• [RECORDS FOR THE TASK]
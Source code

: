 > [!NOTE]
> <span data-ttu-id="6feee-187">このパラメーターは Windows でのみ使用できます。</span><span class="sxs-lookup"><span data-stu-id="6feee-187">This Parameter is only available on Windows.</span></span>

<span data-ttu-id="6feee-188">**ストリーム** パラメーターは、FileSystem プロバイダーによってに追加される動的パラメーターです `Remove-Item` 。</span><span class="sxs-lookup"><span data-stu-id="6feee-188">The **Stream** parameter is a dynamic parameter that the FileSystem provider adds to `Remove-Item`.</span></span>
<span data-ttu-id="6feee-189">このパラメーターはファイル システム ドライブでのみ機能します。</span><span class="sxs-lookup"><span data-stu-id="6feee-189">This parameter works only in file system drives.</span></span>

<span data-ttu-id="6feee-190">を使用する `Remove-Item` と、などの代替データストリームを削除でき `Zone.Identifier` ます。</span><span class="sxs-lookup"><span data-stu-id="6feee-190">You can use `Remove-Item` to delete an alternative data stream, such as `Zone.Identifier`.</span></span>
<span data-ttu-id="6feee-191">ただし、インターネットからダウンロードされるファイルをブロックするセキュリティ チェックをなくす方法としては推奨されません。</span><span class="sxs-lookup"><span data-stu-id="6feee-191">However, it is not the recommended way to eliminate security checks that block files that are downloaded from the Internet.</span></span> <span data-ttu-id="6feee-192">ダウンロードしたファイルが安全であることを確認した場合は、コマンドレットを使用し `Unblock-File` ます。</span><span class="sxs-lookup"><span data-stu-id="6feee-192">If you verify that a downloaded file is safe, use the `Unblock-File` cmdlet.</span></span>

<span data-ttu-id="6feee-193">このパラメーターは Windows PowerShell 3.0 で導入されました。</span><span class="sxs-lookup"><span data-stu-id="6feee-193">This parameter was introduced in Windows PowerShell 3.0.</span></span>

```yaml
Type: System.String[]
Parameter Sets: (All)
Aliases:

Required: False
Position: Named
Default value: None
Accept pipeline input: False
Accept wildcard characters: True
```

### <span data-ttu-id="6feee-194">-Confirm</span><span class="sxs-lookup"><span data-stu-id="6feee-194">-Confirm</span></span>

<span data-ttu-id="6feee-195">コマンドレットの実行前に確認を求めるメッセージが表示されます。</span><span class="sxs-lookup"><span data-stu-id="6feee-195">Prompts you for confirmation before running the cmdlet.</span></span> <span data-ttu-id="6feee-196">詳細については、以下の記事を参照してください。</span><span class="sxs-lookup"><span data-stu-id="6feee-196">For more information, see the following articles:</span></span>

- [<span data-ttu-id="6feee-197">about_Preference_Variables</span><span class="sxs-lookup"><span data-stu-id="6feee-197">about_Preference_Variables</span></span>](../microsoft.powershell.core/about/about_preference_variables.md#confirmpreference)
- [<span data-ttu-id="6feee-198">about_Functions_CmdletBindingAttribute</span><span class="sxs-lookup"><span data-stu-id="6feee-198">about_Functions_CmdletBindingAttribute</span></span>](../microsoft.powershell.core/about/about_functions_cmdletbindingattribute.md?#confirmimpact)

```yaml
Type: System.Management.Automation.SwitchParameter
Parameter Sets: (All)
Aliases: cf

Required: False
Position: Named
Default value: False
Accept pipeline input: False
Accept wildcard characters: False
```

• [WHAT IS NEEDED] All lines of the material that contain the word "Type" should be listed.

• [EXERCISE RESULT]
Type: System.String[]
Type: System.Management.Automation.SwitchParameter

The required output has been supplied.